Het begon bij de RDM Kantine. Op een middag, vlak voor de tweede lockdown, liep ik daar binnen om wat te (net)werken. Ik hoopte op een praatje met iemand die de havens goed kende, want ik zocht voor mijn Rotterdamse roman nog een ligplaats voor een illegale boot en zelf had ik al de halve haven rondgereden zonder ergens een vergeten hoekje tegen te komen. (En omdat vergeten hoekjes overalomtegenwoordig zijn, moest er ook hier één zijn, vertrouwde ik.)

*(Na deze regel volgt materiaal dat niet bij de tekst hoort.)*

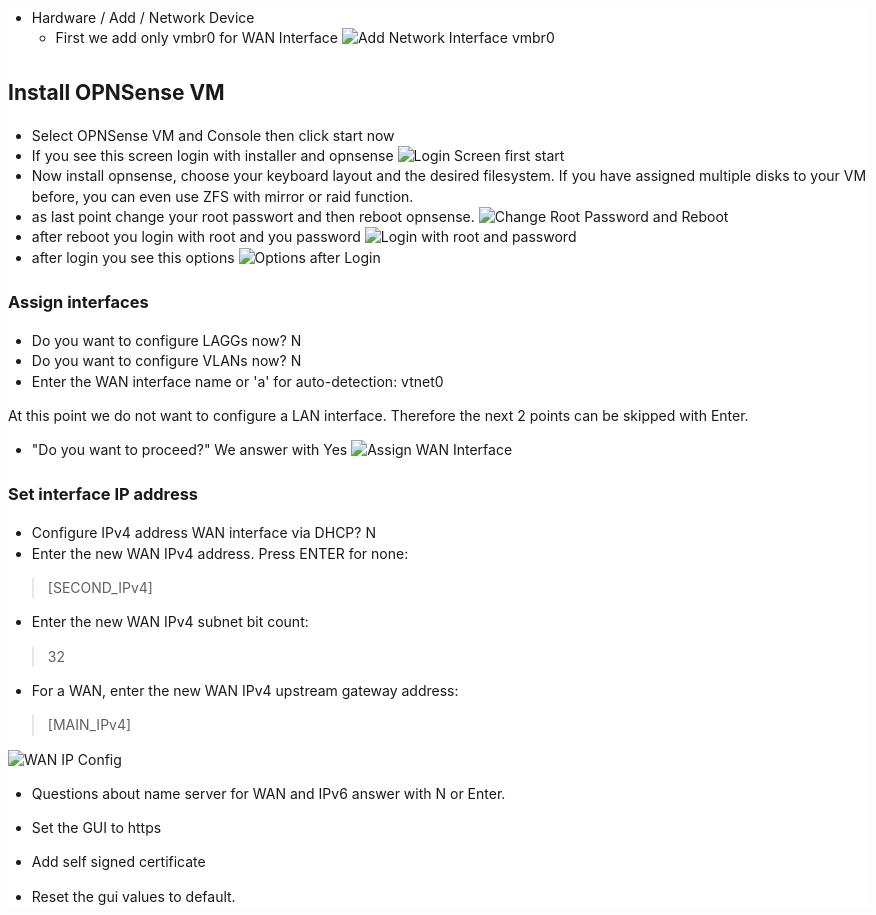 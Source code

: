 - Hardware / Add / Network Device
  - First we add only vmbr0 for WAN Interface
  ![Add Network Interface vmbr0](https://org.phoenyx.dev/wp-content/uploads/create_vm_opnsense_network_interface_vmbr0.png)

## Install OPNSense VM

- Select OPNSense VM and Console then click start now
- If you see this screen login with installer and opnsense
  ![Login Screen first start](https://org.phoenyx.dev/wp-content/uploads/install_opnsense_vm_001.png)
- Now install opnsense, choose your keyboard layout and the desired filesystem. If you have assigned multiple disks to your VM before, you can even use ZFS with mirror or raid function.
- as last point change your root passwort and then reboot opnsense.
  ![Change Root Password and Reboot](https://org.phoenyx.dev/wp-content/uploads/install_opnsense_vm_002.png)
- after reboot you login with root and you password
  ![Login with root and password](https://org.phoenyx.dev/wp-content/uploads/install_opnsense_vm_003.png)
- after login you see this options
    ![Options after Login](https://org.phoenyx.dev/wp-content/uploads/install_opnsense_vm_004.png)

### Assign interfaces

- Do you want to configure LAGGs now? N
- Do you want to configure VLANs now? N
- Enter the WAN interface name or 'a' for auto-detection: vtnet0

At this point we do not want to configure a LAN interface. Therefore the next 2 points can be skipped with Enter.
  
- "Do you want to proceed?" We answer with Yes
  ![Assign WAN Interface](https://org.phoenyx.dev/wp-content/uploads/install_opnsense_vm_006.png)

### Set interface IP address

- Configure IPv4 address WAN interface via DHCP? N
- Enter the new WAN IPv4 address. Press ENTER for none:

> [SECOND_IPv4]

- Enter the new WAN IPv4 subnet bit count:

> 32



- For a WAN, enter the new WAN IPv4 upstream gateway address:

> [MAIN_IPv4]

  ![WAN IP Config](https://org.phoenyx.dev/wp-content/uploads/install_opnsense_vm_007.png)

- Questions about name server for WAN and IPv6 answer with N or Enter.

- Set the GUI to https
- Add self signed certificate
- Reset the gui values to default.
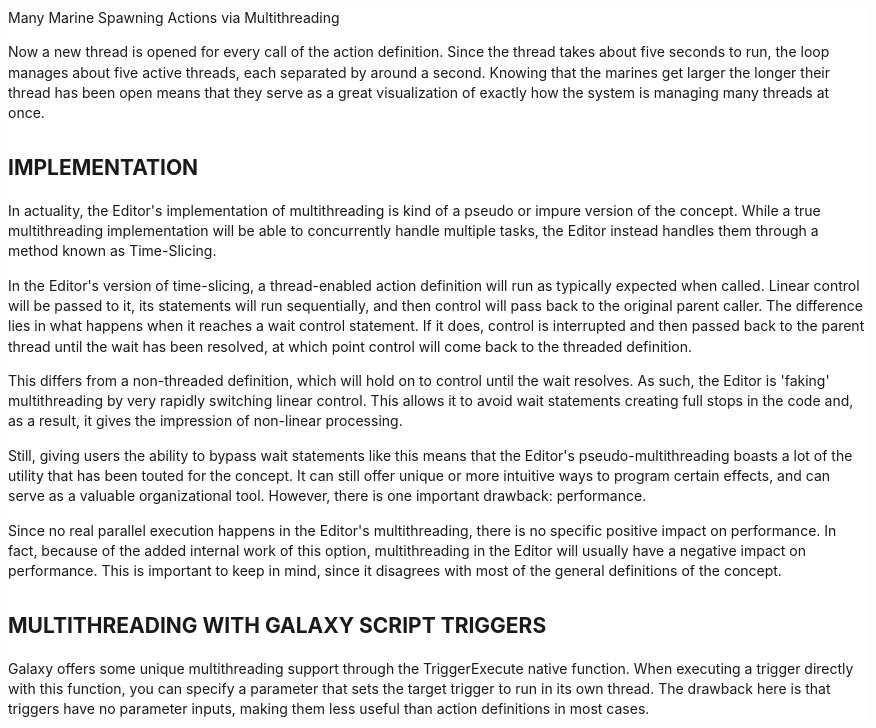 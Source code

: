 Many Marine Spawning Actions via Multithreading

Now a new thread is opened for every call of the action definition.
Since the thread takes about five seconds to run, the loop manages about
five active threads, each separated by around a second. Knowing that the
marines get larger the longer their thread has been open means that they
serve as a great visualization of exactly how the system is managing
many threads at once.

IMPLEMENTATION
--------------

In actuality, the Editor's implementation of multithreading is kind of a
pseudo or impure version of the concept. While a true multithreading
implementation will be able to concurrently handle multiple tasks, the
Editor instead handles them through a method known as Time-Slicing.

In the Editor's version of time-slicing, a thread-enabled action
definition will run as typically expected when called. Linear control
will be passed to it, its statements will run sequentially, and then
control will pass back to the original parent caller. The difference
lies in what happens when it reaches a wait control statement. If it
does, control is interrupted and then passed back to the parent thread
until the wait has been resolved, at which point control will come back
to the threaded definition.

This differs from a non-threaded definition, which will hold on to
control until the wait resolves. As such, the Editor is 'faking'
multithreading by very rapidly switching linear control. This allows it
to avoid wait statements creating full stops in the code and, as a
result, it gives the impression of non-linear processing.

Still, giving users the ability to bypass wait statements like this
means that the Editor's pseudo-multithreading boasts a lot of the
utility that has been touted for the concept. It can still offer unique
or more intuitive ways to program certain effects, and can serve as a
valuable organizational tool. However, there is one important drawback:
performance.

Since no real parallel execution happens in the Editor's multithreading,
there is no specific positive impact on performance. In fact, because of
the added internal work of this option, multithreading in the Editor
will usually have a negative impact on performance. This is important to
keep in mind, since it disagrees with most of the general definitions of
the concept.

MULTITHREADING WITH GALAXY SCRIPT TRIGGERS
------------------------------------------

Galaxy offers some unique multithreading support through the
TriggerExecute native function. When executing a trigger directly with
this function, you can specify a parameter that sets the target trigger
to run in its own thread. The drawback here is that triggers have no
parameter inputs, making them less useful than action definitions in
most cases.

Bij de RDM Kantine maakte ik een praatje met serveerster Vanessa en zij gaf me het telefoonnummer van Peter Blokdijk. Hij kende de havens als geen ander, zei ze, en zou me wel aan een ligplaats helpen. Peter nam me meteen op sleeptouw. Ik zag de binnenkant van het RDM Congrescentrum en het Innovation Dock, hoorde verhalen over Heijplaat en het Makers District en vond een ligplaats voor mijn boot.
Die ligplaats was een uitkomst, maar ik wilde meer. Liefst een werkplek aan de haven, liefst met uitzicht op schepen en kranen, golven en wolken. Dat zou nog eens fijn schrijven zijn: het rinkelen van kettingen, het schreeuwen van meeuwen, het dreunen van schepen als muziek in de oren.
En ik kreeg zo'n werkplek: bedoeld om te schrijven aan mijn R’damse roman. Met dank aan Vanessa, aan Peter Blokdijk en aan de RDM Rotterdam.
Het leven is goed, de mensen zijn gul en dat boek, dat komt.